みぬとままの出会い

2003年4月




私がアメリカに渡って4年目の4月。丁度仕事にも生活にも慣れ、まずまず快適な日々を送りながらも、マンネリ感を感じ始めていた。また、一人で渡米し、しかもスタートアップの小さな会社で働いていたせいもあり、同年代の友人も少なく、寂しさも感じていた。
そんなとき、ふと手にした本があった。
タイトルは、「The Feline Mystique: On the Mysterious Connection Between Women and Cats (猫の神秘:女性と猫の神秘的な結びつきについて)」。
この本の冒頭には、以下のようなくだりがある。

「私には一体愛する人が出来ることがあるのかしら?」10年ほど前、私はセラピストに幾度となく訊いた。

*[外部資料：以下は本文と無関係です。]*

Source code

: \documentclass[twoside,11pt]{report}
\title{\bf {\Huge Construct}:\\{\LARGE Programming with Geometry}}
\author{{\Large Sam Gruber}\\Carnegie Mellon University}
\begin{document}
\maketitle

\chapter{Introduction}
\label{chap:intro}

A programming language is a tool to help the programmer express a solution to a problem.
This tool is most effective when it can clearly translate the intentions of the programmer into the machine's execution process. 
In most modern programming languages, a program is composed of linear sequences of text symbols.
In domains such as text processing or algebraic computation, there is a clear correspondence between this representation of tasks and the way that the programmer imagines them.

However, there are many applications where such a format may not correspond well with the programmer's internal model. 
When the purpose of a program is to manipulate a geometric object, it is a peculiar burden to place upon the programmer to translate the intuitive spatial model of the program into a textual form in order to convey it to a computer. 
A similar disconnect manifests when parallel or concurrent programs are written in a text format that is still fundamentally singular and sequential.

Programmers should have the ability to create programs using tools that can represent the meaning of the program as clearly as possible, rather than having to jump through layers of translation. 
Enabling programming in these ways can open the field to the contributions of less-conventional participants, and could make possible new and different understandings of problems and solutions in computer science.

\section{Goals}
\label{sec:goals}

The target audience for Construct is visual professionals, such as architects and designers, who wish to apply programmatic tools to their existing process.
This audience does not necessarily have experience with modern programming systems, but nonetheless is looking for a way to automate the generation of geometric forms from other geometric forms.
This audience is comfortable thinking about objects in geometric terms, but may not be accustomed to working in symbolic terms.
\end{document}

「私には、両親以外で、誰か6ヶ月以上関係を続けていけるような人が見つかるのかしら?」何故かその週、私は特に自暴自棄になっていた。
「もう出会っているのよ。」その小柄で博識にあふれた女性は答えた。「私は貴方がその人と共に学び、成長し、共に生きている姿を見てきた。」私はそれが誰のことだか彼女が言うのを待っていた。「でも、幸か不幸か、その関係とは貴方と貴方の猫のことなのよ。」


本著は、著者の女性が一匹の猫と出会い、共に暮らし、そしてその猫が他界するまでを綴ったものである。両親が猫を飼っていたせいもあり、猫好きだった私は、ただ暇つぶしにと思ってこの本を買ったのだが、読んでいくうちに、自分もこんな素敵なパートナーと人生を共にしてみたいと思うようになった。捨て猫が私のところに舞い込んで来るようなことはないのか?などと考えていた。

そんなある日、いつも通り会社で仕事をしていたら、同僚の男性が私のオフィスのパーテンションをノックした。同僚といっても、定年退職制度のないうちの会社のことで、彼はもうおじいちゃんである。東欧出身の彼は、成人する前からアメリカに住んでいたにも拘らず、未だに強いお国訛りで話す。訛っていながらも、単語単語切って話すせいか、聞き取りやすい英語である。
「Do you like cats?(猫好き?)」
私は何のことだ?と思ったが、猫が好きなのは事実なので「Yes」と答えた。すると、彼の二つ目の質問は、意外にも
「Do you want a cat?(猫欲しい?)」
だった。
私は少し戸惑ったが、丁度上記の通り猫との生活を夢見ていたので、「よくわからないけど、興味はあります」と答えた。
「どんな猫なんですか?」
「茶色のトラ猫だ」
「ショートヘアですか」
「ショートヘアだ」
「年は幾つ位ですか?」
「恐らく2-3歳だろう」
「男の子、女の子、どっちですか?」
「たぶん女の子だ」
両親の猫がロングヘアで、いつも体に毛玉を作って母がブラッシングに苦労するのを見ていたので、一人暮らしで仕事を持つ私はできるだけ手入れの楽なショートヘアがよかった。また、子猫でなければならないとはいわないが、できるだけ永く一緒にいられるためには若い方がよかった。少なくともこれらの条件にはぴったりである。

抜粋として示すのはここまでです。